El acuerdo alcanzado por la administración Trump no consagró los derechos de las mujeres ni garantizó la preservación de los avances que Estados Unidos había invertido tantos años y tantas vidas en tratar de instalar. Tampoco impidió que los talibanes se apoderaran del país con una sola embestida militar.
Ni siquiera fue un acuerdo de paz. Apenas les arrancó a los talibanes la vaga promesa de impedir futuros ataques contra Estados Unidos y sus aliados. Los talibanes cuestionaron hasta el lenguaje del acuerdo: se negaron a aceptar la palabra “terrorista” para describir a Al-Qaeda.
Ahora, los talibanes controlan nuevamente el país, persiguen a los afganos que trabajaron con los norteamericanos o lucharon junto a ellos, reprimen violentamente las protestas, y por más que prometan que permitirán la participación de la mujer en la sociedad, en algunas partes del país ya empezaron a restringir las funciones de las mujeres fuera del hogar. En resumen, mucho de lo que Estados Unidos intentó llevar a la vida ya está en peligro de extinción.
Algunos exdiplomáticos señalan que la guerra trajo algunas mejoras tangibles. Las Fuerzas de Operaciones Especiales de Estados Unidos utilizaron Afganistán como punto de partida para atacar a Osama ben Laden, y en 2011 le dieron muerte en Paquistán. Del lado de la sociedad civil, el esfuerzo liderado por Estados Unidos llevó educación a millones de niños afganos, pero sobre todo a millones de niñas. Los afganos accedieron a teléfonos celulares y a las redes sociales, y muchos de ellos pudieron ver y comunicarse con el resto del mundo por primera vez.
Pero desde el punto de vista de la seguridad nacional de Estados Unidos, ya muerto Ben Laden, la razón estratégica para la presencia de Estados Unidos en el país era ínfima, algo en lo que curiosamente coincidieron los expresidentes Obama y Trump.
Por supuesto que hace 20 años había otros impedimentos para las conversaciones de paz. El edificio del Pentágono había ardido durante días después de los ataques del 11 de Septiembre y el World Trade Center era una pila de hierros retorcidos y escombros. El dolor, la humillación y el enojo nacional eran palpable, con la consecuente sed de venganza, que también puede haber hecho que los funcionarios olvidaran el largo historial de invasiones y ocupaciones fallidas en Afganistán.
Apenas dos semanas después de que Rumsfeld boicoteó los esfuerzos de Karzai para encontrar un fin negociado a los combates, en Bonn, Alemania, comenzó una cumbre para planificar al gobierno sucesor de Afganistán, sin los talibanes.

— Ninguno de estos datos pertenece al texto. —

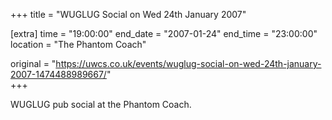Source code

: +++
title = "WUGLUG Social on Wed 24th January 2007"

[extra]
time = "19:00:00"
end_date = "2007-01-24"
end_time = "23:00:00"
location = "The Phantom Coach"

original = "https://uwcs.co.uk/events/wuglug-social-on-wed-24th-january-2007-1474488989667/"    
+++

WUGLUG pub social at the Phantom Coach.


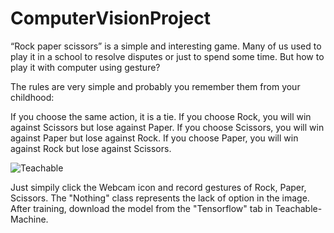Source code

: # ComputerVisionProject

“Rock paper scissors” is a simple and interesting game. Many of us used to play it in a school to resolve disputes or just to spend some time. But how to play it with computer using gesture?

The rules are very simple and probably you remember them from your childhood:

If you choose the same action, it is a tie.
If you choose Rock, you will win against Scissors but lose against Paper.
If you choose Scissors, you will win against Paper but lose against Rock.
If you choose Paper, you will win against Rock but lose against Scissors.

![Teachable](https://user-images.githubusercontent.com/61283751/204641125-34c4071b-a0dc-46d9-b863-793ea0ed4c33.png)

Just simpily click the Webcam icon and record gestures of Rock, Paper, Scissors. The "Nothing" class represents the lack of option in the image. After training, download the model from the "Tensorflow" tab in Teachable-Machine.

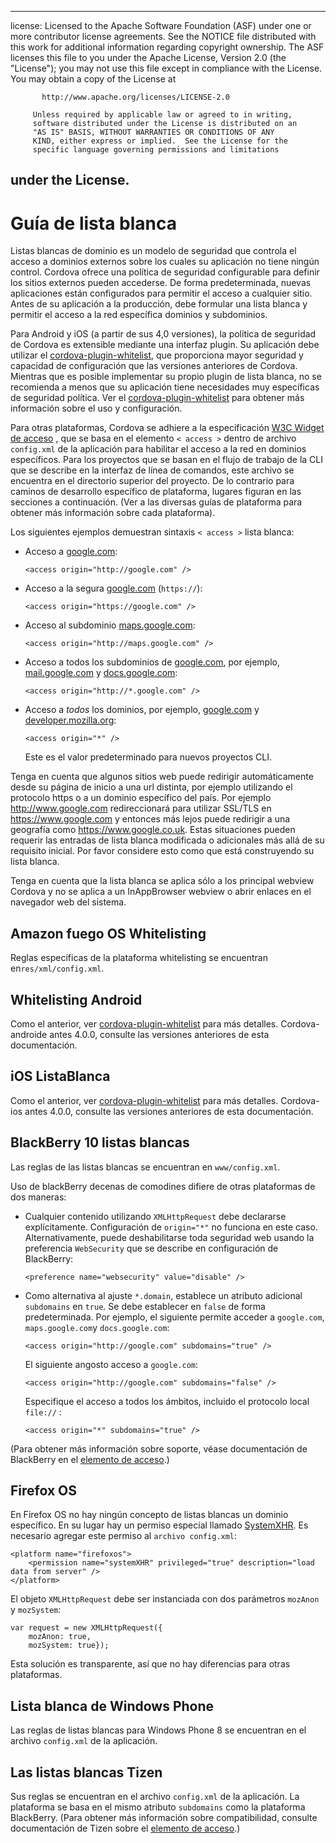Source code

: * * *

license: Licensed to the Apache Software Foundation (ASF) under one or more contributor license agreements. See the NOTICE file distributed with this work for additional information regarding copyright ownership. The ASF licenses this file to you under the Apache License, Version 2.0 (the "License"); you may not use this file except in compliance with the License. You may obtain a copy of the License at

           http://www.apache.org/licenses/LICENSE-2.0
    
         Unless required by applicable law or agreed to in writing,
         software distributed under the License is distributed on an
         "AS IS" BASIS, WITHOUT WARRANTIES OR CONDITIONS OF ANY
         KIND, either express or implied.  See the License for the
         specific language governing permissions and limitations
    

## under the License.

# Guía de lista blanca

Listas blancas de dominio es un modelo de seguridad que controla el acceso a dominios externos sobre los cuales su aplicación no tiene ningún control. Cordova ofrece una política de seguridad configurable para definir los sitios externos pueden accederse. De forma predeterminada, nuevas aplicaciones están configurados para permitir el acceso a cualquier sitio. Antes de su aplicación a la producción, debe formular una lista blanca y permitir el acceso a la red específica dominios y subdominios.

Para Android y iOS (a partir de sus 4,0 versiones), la política de seguridad de Cordova es extensible mediante una interfaz plugin. Su aplicación debe utilizar el [cordova-plugin-whitelist][1], que proporciona mayor seguridad y capacidad de configuración que las versiones anteriores de Cordova. Mientras que es posible implementar su propio plugin de lista blanca, no se recomienda a menos que su aplicación tiene necesidades muy específicas de seguridad política. Ver el [cordova-plugin-whitelist][1] para obtener más información sobre el uso y configuración.

 [1]: https://github.com/apache/cordova-plugin-whitelist

Para otras plataformas, Cordova se adhiere a la especificación [W3C Widget de acceso][2] , que se basa en el elemento `< access >` dentro de archivo `config.xml` de la aplicación para habilitar el acceso a la red en dominios específicos. Para los proyectos que se basan en el flujo de trabajo de la CLI que se describe en la interfaz de línea de comandos, este archivo se encuentra en el directorio superior del proyecto. De lo contrario para caminos de desarrollo específico de plataforma, lugares figuran en las secciones a continuación. (Ver a las diversas guías de plataforma para obtener más información sobre cada plataforma).

 [2]: http://www.w3.org/TR/widgets-access/

Los siguientes ejemplos demuestran sintaxis `< access >` lista blanca:

*   Acceso a [google.com][3]:
    
        <access origin="http://google.com" />
        

*   Acceso a la segura [google.com][4] (`https://`):
    
        <access origin="https://google.com" />
        

*   Acceso al subdominio [maps.google.com][5]:
    
        <access origin="http://maps.google.com" />
        

*   Acceso a todos los subdominios de [google.com][3], por ejemplo, [mail.google.com][6] y [docs.google.com][7]:
    
        <access origin="http://*.google.com" />
        

*   Acceso a *todos* los dominios, por ejemplo, [google.com][3] y [developer.mozilla.org][8]:
    
        <access origin="*" />
        
    
    Este es el valor predeterminado para nuevos proyectos CLI.

 [3]: http://google.com
 [4]: https://google.com
 [5]: http://maps.google.com
 [6]: http://mail.google.com
 [7]: http://docs.google.com
 [8]: http://developer.mozilla.org

Tenga en cuenta que algunos sitios web puede redirigir automáticamente desde su página de inicio a una url distinta, por ejemplo utilizando el protocolo https o a un dominio específico del país. Por ejemplo http://www.google.com redireccionará para utilizar SSL/TLS en https://www.google.com y entonces más lejos puede redirigir a una geografía como https://www.google.co.uk. Estas situaciones pueden requerir las entradas de lista blanca modificada o adicionales más allá de su requisito inicial. Por favor considere esto como que está construyendo su lista blanca.

Tenga en cuenta que la lista blanca se aplica sólo a los principal webview Cordova y no se aplica a un InAppBrowser webview o abrir enlaces en el navegador web del sistema.

## Amazon fuego OS Whitelisting

Reglas específicas de la plataforma whitelisting se encuentran en`res/xml/config.xml`.

## Whitelisting Android

Como el anterior, ver [cordova-plugin-whitelist][1] para más detalles. Cordova-androide antes 4.0.0, consulte las versiones anteriores de esta documentación.

## iOS ListaBlanca

Como el anterior, ver [cordova-plugin-whitelist][1] para más detalles. Cordova-ios antes 4.0.0, consulte las versiones anteriores de esta documentación.

## BlackBerry 10 listas blancas

Las reglas de las listas blancas se encuentran en `www/config.xml`.

Uso de blackBerry decenas de comodines difiere de otras plataformas de dos maneras:

*   Cualquier contenido utilizando `XMLHttpRequest` debe declararse explícitamente. Configuración de `origin="*"` no funciona en este caso. Alternativamente, puede deshabilitarse toda seguridad web usando la preferencia `WebSecurity` que se describe en configuración de BlackBerry:
    
        <preference name="websecurity" value="disable" />
        

*   Como alternativa al ajuste `*.domain`, establece un atributo adicional `subdomains` en `true`. Se debe establecer en `false` de forma predeterminada. Por ejemplo, el siguiente permite acceder a `google.com`, `maps.google.com`y `docs.google.com`:
    
        <access origin="http://google.com" subdomains="true" />
        
    
    El siguiente angosto acceso a `google.com`:
    
        <access origin="http://google.com" subdomains="false" />
        
    
    Especifique el acceso a todos los ámbitos, incluido el protocolo local `file://` :
    
        <access origin="*" subdomains="true" />
        

(Para obtener más información sobre soporte, véase documentación de BlackBerry en el [elemento de acceso][9].)

 [9]: https://developer.blackberry.com/html5/documentation/ww_developing/Access_element_834677_11.html

## Firefox OS

En Firefox OS no hay ningún concepto de listas blancas un dominio específico. En su lugar hay un permiso especial llamado [SystemXHR][10]. Es necesario agregar este permiso al `archivo config.xml`:

 [10]: https://developer.mozilla.org/en-US/docs/Web/API/XMLHttpRequest#Permissions

    <platform name="firefoxos">
        <permission name="systemXHR" privileged="true" description="load data from server" />
    </platform>
    

El objeto `XMLHttpRequest` debe ser instanciada con dos parámetros `mozAnon` y `mozSystem`:

    var request = new XMLHttpRequest({
        mozAnon: true,
        mozSystem: true});
    

Esta solución es transparente, así que no hay diferencias para otras plataformas.

## Lista blanca de Windows Phone

Las reglas de listas blancas para Windows Phone 8 se encuentran en el archivo `config.xml` de la aplicación.

## Las listas blancas Tizen

Sus reglas se encuentran en el archivo `config.xml` de la aplicación. La plataforma se basa en el mismo atributo `subdomains` como la plataforma BlackBerry. (Para obtener más información sobre compatibilidad, consulte documentación de Tizen sobre el [elemento de acceso][11].)

 [11]: https://developer.tizen.org/help/index.jsp?topic=%2Forg.tizen.web.appprogramming%2Fhtml%2Fide_sdk_tools%2Fconfig_editor_w3celements.htm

Ese proceso terminó de sellar aún más el lugar de los talibanes como forasteros, como una admisión de que cualquier esfuerzo por llegar a un acuerdo con ellos sería rechazado. La mayoría de los invitados a participar de aquella cumbre eran expatriados o representantes de líderes de la guerra civil, cuyos abusos contra la población afgana en el decenio de 1990 fueron precisamente los que hicieron posible el ascenso del movimiento talibán.
“En ese momento, ni se habló de incluir a los talibanes”, dice James Dobbins, uno de los diplomáticos estadounidenses que participó de la reunión. “Francamente, si invitábamos a los talibanes, nadie más se habría presentado”, señala Dobbins, y agrega que, en retrospectiva, “deberíamos haberlos incluido en nuestros cálculos”. “Fue la gran oportunidad perdida”, lamenta.